■ **WORK REQUEST**
Only the lines from the one containing "Les processus fondamentaux" through the last line of the entries are wanted. Transcribe them exactly.

Records drawn from a dataset
....................
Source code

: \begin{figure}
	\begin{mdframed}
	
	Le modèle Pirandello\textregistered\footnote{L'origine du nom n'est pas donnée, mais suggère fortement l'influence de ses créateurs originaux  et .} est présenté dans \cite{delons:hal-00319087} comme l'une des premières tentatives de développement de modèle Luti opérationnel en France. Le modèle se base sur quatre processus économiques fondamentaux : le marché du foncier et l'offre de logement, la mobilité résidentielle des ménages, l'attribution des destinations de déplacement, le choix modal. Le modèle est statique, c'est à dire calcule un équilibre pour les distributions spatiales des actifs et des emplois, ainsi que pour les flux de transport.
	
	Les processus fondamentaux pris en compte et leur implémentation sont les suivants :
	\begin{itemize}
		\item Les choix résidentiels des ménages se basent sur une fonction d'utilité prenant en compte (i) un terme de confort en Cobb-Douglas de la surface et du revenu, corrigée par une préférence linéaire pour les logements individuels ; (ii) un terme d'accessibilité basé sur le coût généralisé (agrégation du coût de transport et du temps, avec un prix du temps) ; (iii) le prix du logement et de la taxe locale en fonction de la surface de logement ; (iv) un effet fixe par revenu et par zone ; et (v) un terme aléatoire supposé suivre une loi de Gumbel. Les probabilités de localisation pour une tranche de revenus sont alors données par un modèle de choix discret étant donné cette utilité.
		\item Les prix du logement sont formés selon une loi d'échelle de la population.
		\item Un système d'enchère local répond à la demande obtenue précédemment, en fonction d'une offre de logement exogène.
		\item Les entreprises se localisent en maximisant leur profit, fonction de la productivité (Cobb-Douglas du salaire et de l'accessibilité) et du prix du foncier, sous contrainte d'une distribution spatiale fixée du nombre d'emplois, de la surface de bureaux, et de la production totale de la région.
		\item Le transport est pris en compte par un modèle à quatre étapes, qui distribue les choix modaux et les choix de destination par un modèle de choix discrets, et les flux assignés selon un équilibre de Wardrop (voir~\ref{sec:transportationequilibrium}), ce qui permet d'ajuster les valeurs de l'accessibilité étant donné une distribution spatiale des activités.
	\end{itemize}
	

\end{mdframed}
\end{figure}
....................
■ **TASK RESULT**
	Les processus fondamentaux pris en compte et leur implémentation sont les suivants :
	\begin{itemize}
		\item Les choix résidentiels des ménages se basent sur une fonction d'utilité prenant en compte (i) un terme de confort en Cobb-Douglas de la surface et du revenu, corrigée par une préférence linéaire pour les logements individuels ; (ii) un terme d'accessibilité basé sur le coût généralisé (agrégation du coût de transport et du temps, avec un prix du temps) ; (iii) le prix du logement et de la taxe locale en fonction de la surface de logement ; (iv) un effet fixe par revenu et par zone ; et (v) un terme aléatoire supposé suivre une loi de Gumbel. Les probabilités de localisation pour une tranche de revenus sont alors données par un modèle de choix discret étant donné cette utilité.
		\item Les prix du logement sont formés selon une loi d'échelle de la population.
		\item Un système d'enchère local répond à la demande obtenue précédemment, en fonction d'une offre de logement exogène.
		\item Les entreprises se localisent en maximisant leur profit, fonction de la productivité (Cobb-Douglas du salaire et de l'accessibilité) et du prix du foncier, sous contrainte d'une distribution spatiale fixée du nombre d'emplois, de la surface de bureaux, et de la production totale de la région.
		\item Le transport est pris en compte par un modèle à quatre étapes, qui distribue les choix modaux et les choix de destination par un modèle de choix discrets, et les flux assignés selon un équilibre de Wardrop (voir~\ref{sec:transportationequilibrium}), ce qui permet d'ajuster les valeurs de l'accessibilité étant donné une distribution spatiale des activités.
	\end{itemize}
	

\end{mdframed}
\end{figure}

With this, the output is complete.